ASPPA (American Society of Pension Professionals and Actuaries), which lobbies on behalf of plan advisors and service providers, is particularly upset about last years’ “Danish” study, published by the National Bureau of Economic Research. In it, academics with excellent credentials produced evidence that tax incentives have little positive impact on the mass of participants.

What don’t the policymakers and academics understand? They don’t get that the 401(k) industry, like the beer industry or the fast food industry or the arts or the “gaming” industry, relies on its largest customers and contributors for a disproportionate amount of its revenues.

The biggest contributors to 401(k) plans cover a disproportion of the plan expenses (unless perhaps the plan has a flat administrative fee). And small business owners, the wealthiest of whom who can save almost $20,000 in taxes each year by contributing the maximum to their plans, are the ones who often decide whether to sponsor a plan for employees or not.

These are the people whom the retirement industry wants to incentivize—not to save more per se, but to support the 401(k) business. The industry wants to reward these crucial customers more. It understandably drives the industry nuts to hear New England professors and Beltway theorists proposing to reduce the incentives for high rollers. They’ll just take their chips someplace else.

But if the policymakers live in a utopian fantasy to some extent, so does the 401(k) industry. Its fantasy is that auto-enrollment and auto-escalation and behavioral tricks will propel the mass of participants to retirement with accounts fat enough to replace (along with Social Security) as much as 85% of their peak salaries every year from age 65 to age 90.   

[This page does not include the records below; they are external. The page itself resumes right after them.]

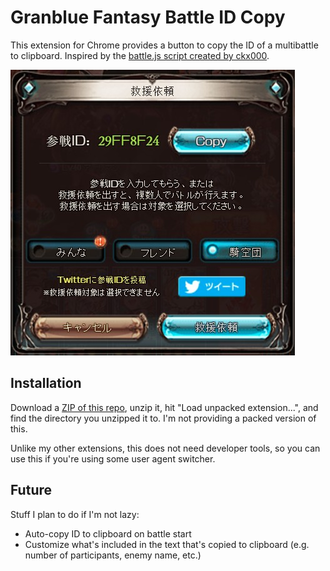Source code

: # Granblue Fantasy Battle ID Copy

This extension for Chrome provides a button to copy the ID of a multibattle to clipboard. Inspired by the [battle.js script created by ckx000](https://github.com/ckx000/GBF).

![](https://raw.githubusercontent.com/menma1234/gbf-battlecopy/master/img/copy.jpg)

## Installation

Download a [ZIP of this repo](https://github.com/menma1234/gbf-battlecopy/archive/master.zip), unzip it, hit "Load unpacked extension...", and find the directory you unzipped it to. I'm not providing a packed version of this.

Unlike my other extensions, this does not need developer tools, so you can use this if you're using some user agent switcher.

## Future

Stuff I plan to do if I'm not lazy:
* Auto-copy ID to clipboard on battle start
* Customize what's included in the text that's copied to clipboard (e.g. number of participants, enemy name, etc.)
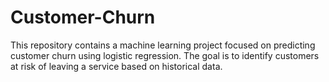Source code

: # Customer-Churn
This repository contains a machine learning project focused on predicting customer churn using logistic regression. The goal is to identify customers at risk of leaving a service based on historical data. 

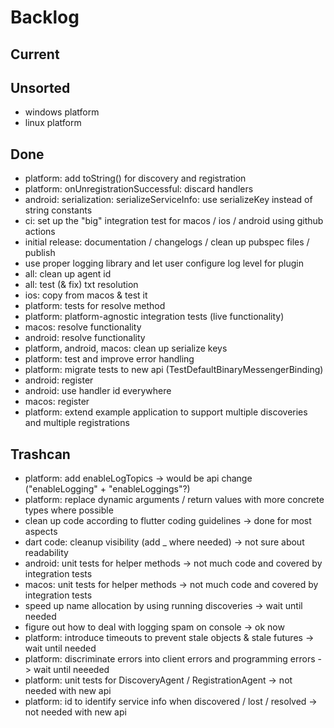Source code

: # Backlog

## Current

## Unsorted

- windows platform
- linux platform

## Done

- platform: add toString() for discovery and registration
- platform: onUnregistrationSuccessful: discard handlers
- android: serialization: serializeServiceInfo: use serializeKey instead of string constants
- ci: set up the "big" integration test for macos / ios / android using github actions
- initial release: documentation / changelogs / clean up pubspec files / publish
- use proper logging library and let user configure log level for plugin
- all: clean up agent id
- all: test (& fix) txt resolution
- ios: copy from macos & test it
- platform: tests for resolve method
- platform: platform-agnostic integration tests (live functionality)
- macos: resolve functionality
- android: resolve functionality
- platform, android, macos: clean up serialize keys
- platform: test and improve error handling
- platform: migrate tests to new api (TestDefaultBinaryMessengerBinding)
- android: register
- android: use handler id everywhere
- macos: register
- platform: extend example application to support multiple discoveries and multiple registrations

## Trashcan

- platform: add enableLogTopics -> would be api change ("enableLogging" + "enableLoggings"?)
- platform: replace dynamic arguments / return values with more concrete types where possible
- clean up code according to flutter coding guidelines -> done for most aspects
- dart code: cleanup visibility (add _ where needed) -> not sure about readability
- android: unit tests for helper methods -> not much code and covered by integration tests
- macos: unit tests for helper methods -> not much code and covered by integration tests
- speed up name allocation by using running discoveries -> wait until needed
- figure out how to deal with logging spam on console -> ok now
- platform: introduce timeouts to prevent stale objects & stale futures -> wait until needed
- platform: discriminate errors into client errors and programming errors -> wait until neeeded
- platform: unit tests for DiscoveryAgent / RegistrationAgent -> not needed with new api
- platform: id to identify service info when discovered / lost / resolved -> not needed with new api
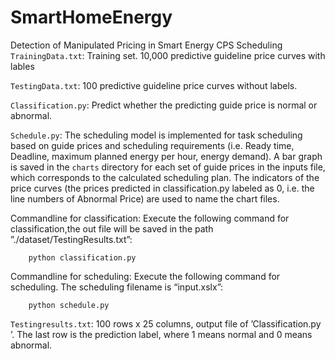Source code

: # SmartHomeEnergy
Detection of Manipulated Pricing in Smart Energy CPS Scheduling
`TrainingData.txt`: Training set. 10,000 predictive guideline price curves with lables

`TestingData.txt`: 100 predictive guideline price curves without labels.

`Classification.py`: Predict whether the predicting guide price is normal or abnormal.

`Schedule.py`: The scheduling model is implemented for task scheduling based on guide prices and scheduling requirements (i.e. Ready time, Deadline, maximum planned energy per hour, energy demand). A bar graph is saved in the `charts` directory for each set of guide prices in the inputs file, which corresponds to the calculated scheduling plan. The indicators of the price curves (the prices predicted in classification.py labeled as 0, i.e. the line numbers of Abnormal Price) are used to name the chart files.

Commandline for classification: Execute the following command for classification,the
out file will be saved in the path ”./dataset/TestingResults.txt”:

        python classification.py

Commandline for scheduling: Execute the following command for scheduling. The
scheduling filename is “input.xslx”:

        python schedule.py

`Testingresults.txt`: 100 rows x 25 columns, output file of ’Classification.py ’. The last
row is the prediction label, where 1 means normal and 0 means abnormal.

Of course they want people to save more—for the same reason that Starbuck’s wants you to drink more lattes. AUM drives their business. But only a slim minority of plan participants will ever save enough to finance a long retirement, let alone finance a rising share of their health care costs and legacies for their kids. Most people are going to need insurance products, as a component of overall savings, to help themselves and society deal with the cost of rising longevity. 

Besides the rivalry between these utopian visions, another rivalry manifested itself at the ASPPA/NAPA Summit. That’s the rivalry between those who see the reform activities of the Department of Labor and the actions of plaintiff’s attorneys (the legal equivalents of short-sellers) as an opportunity and those who see them as threats.

It’s the rivalry between entrenched retirement interests, which desperately want to hold onto the increasingly-hard-to-justify extra 50 bps they’ve been surreptitiously charging participants for years, and the smaller service providers who hope to use the new climate of transparency and fee competition to steal business from the profiteers. It will be interesting to watch the game play out.